La mente humana, conforme ha venido expandiéndose a
lo largo de la evolución, ha proyectado una imagen distinta de dios. Una
imagen que ha cambiado de forma y atributos, en la misma medida que, a su vez,
cambiaba la mente que la imaginaba y sentía. Durante milenios, la idea de dios
ha tratado de configurar un Principio de Orden Superior que, al parecer,
los seres humanos en cualquier cultura y tiempo, siempre reverenciaron como
existencia absoluta.
En un principio, se vio a dios en el trueno y el relámpago, en el volcán y el
terremoto. Se trataba de un dios temible, tan insospechado como brutal. Un ente
enfurecido al que se ofrecían frutos y sacrificios para tratar de aplacar su
terrible enfado.
Pasó el tiempo, y ese dios empezó a resultar pequeño, la mente
se abrió y el ser humano proyectó su idea acerca de lo supremo en un dios más
universal: El Sol. Una divinidad radiante a la que saludaría todas las mañanas
y despediría todas las noches pidiendo luz, calor y vida.
El tiempo fue pasando
y la mente del hombre siguió abriéndose, con lo que el viejo dios solar volvió
a quedarse pequeño. De pronto, el ser humano dio un nuevo salto y proyectó un
dios bajo la imagen antropomórfica y heroica de sí mismo. Un dios que galopa en
su caballo dorado y se aparece grandioso en los sueños de los visionarios. Un
dios que señala el camino de la guerra y de la caza. Una nueva apertura
acontece a la mente de la humanidad.
En pleno desarrollo de la Era Patriarcal, el ser
humano proyecta un Dios-Padre que habita en los cielos, que te ve sin
ser visto y que tiene el poder de premiar y castigar, como lo haría un superpadre
o un supra-rey. Un nuevo dios que, a la imagen de cualquier monarca de la
época, exige adoración a su nombre, marca las reglas del juego y nombra a
súbditos sacerdotales para intermediar su acción. Un ente tan benévolo como
justiciero y tan castigador como fuente de misericordia.

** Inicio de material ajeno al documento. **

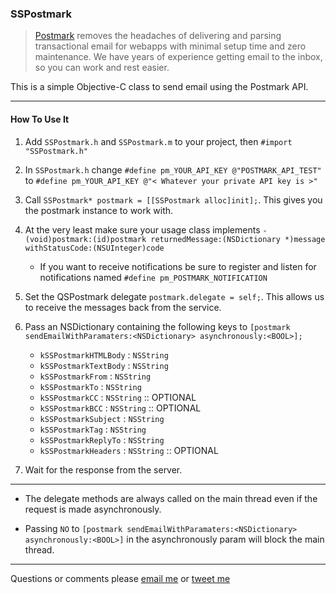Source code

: ### SSPostmark

> [Postmark](http://postmarkapp.com/) removes the headaches of delivering and parsing transactional email for webapps with minimal setup time and zero maintenance. We have years of experience getting email to the inbox, so you can work and rest easier.

This is a simple Objective-C class to send email using the Postmark API.

***

#### How To Use It

1. Add `SSPostmark.h` and `SSPostmark.m` to your project, then `#import "SSPostmark.h"`

2. In `SSPostmark.h` change `#define pm_YOUR_API_KEY @"POSTMARK_API_TEST"` to `#define pm_YOUR_API_KEY @"< Whatever your private API key is >"`

3. Call `SSPostmark* postmark = [[SSPostmark alloc]init];`.  This gives you the postmark instance to work with.

4. At the very least make sure your usage class implements `-(void)postmark:(id)postmark returnedMessage:(NSDictionary *)message withStatusCode:(NSUInteger)code`
	
	- If you want to receive notifications be sure to register and listen for notifications named `#define pm_POSTMARK_NOTIFICATION`

5. Set the QSPostmark delegate `postmark.delegate = self;`.  This allows us to receive the messages back from the service.

6. Pass an NSDictionary containing the following keys to `[postmark sendEmailWithParamaters:<NSDictionary> asynchronously:<BOOL>];`
	- `kSSPostmarkHTMLBody` : `NSString`
	- `kSSPostmarkTextBody` : `NSString`
	- `kSSPostmarkFrom` : `NSString`
	- `kSSPostmarkTo` : `NSString`
	- `kSSPostmarkCC` : `NSString` :: OPTIONAL
	- `kSSPostmarkBCC` : `NSString` :: OPTIONAL
	- `kSSPostmarkSubject` : `NSString`
	- `kSSPostmarkTag` : `NSString`
	- `kSSPostmarkReplyTo` : `NSString`
	- `kSSPostmarkHeaders` : `NSString` :: OPTIONAL
	
7. Wait for the response from the server.

***

- The delegate methods are always called on the main thread even if the request is made asynchronously.

- Passing `NO` to `[postmark sendEmailWithParamaters:<NSDictionary> asynchronously:<BOOL>]` in the asynchronously param will block the main thread.

***

Questions or comments please [email me](mailto:ss@schipp.co) or [tweet me](http://twitter.com/skylarsch)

El tiempo pasa y una nueva apertura acontece en la
conciencia de la humanidad. El Dios trascendente que está en alejados
cielos, poco a poco se convierte en el Dios inmanente que entra en el
corazón del hombre. Un Dios que ya no necesita de intermediarios sacerdotales.
Su ley es silenciosa e íntima, personal e individualizada. Ya no hay códigos
oficiales y cada ser humano tiene su particular relación con Él. Y si en
tiempos pasados la oración repetitiva era su rito de conexión, ahora es la
meditación y la consciencia la que lo revela. En este contexto, la mente del
ser humano sigue abriéndose y Lo Profundo comienza a emerger, haciéndonos saber
que nadie precisa de la salvación porque somos plenamente inocentes y
evolucionamos hacia la lucidez supramental.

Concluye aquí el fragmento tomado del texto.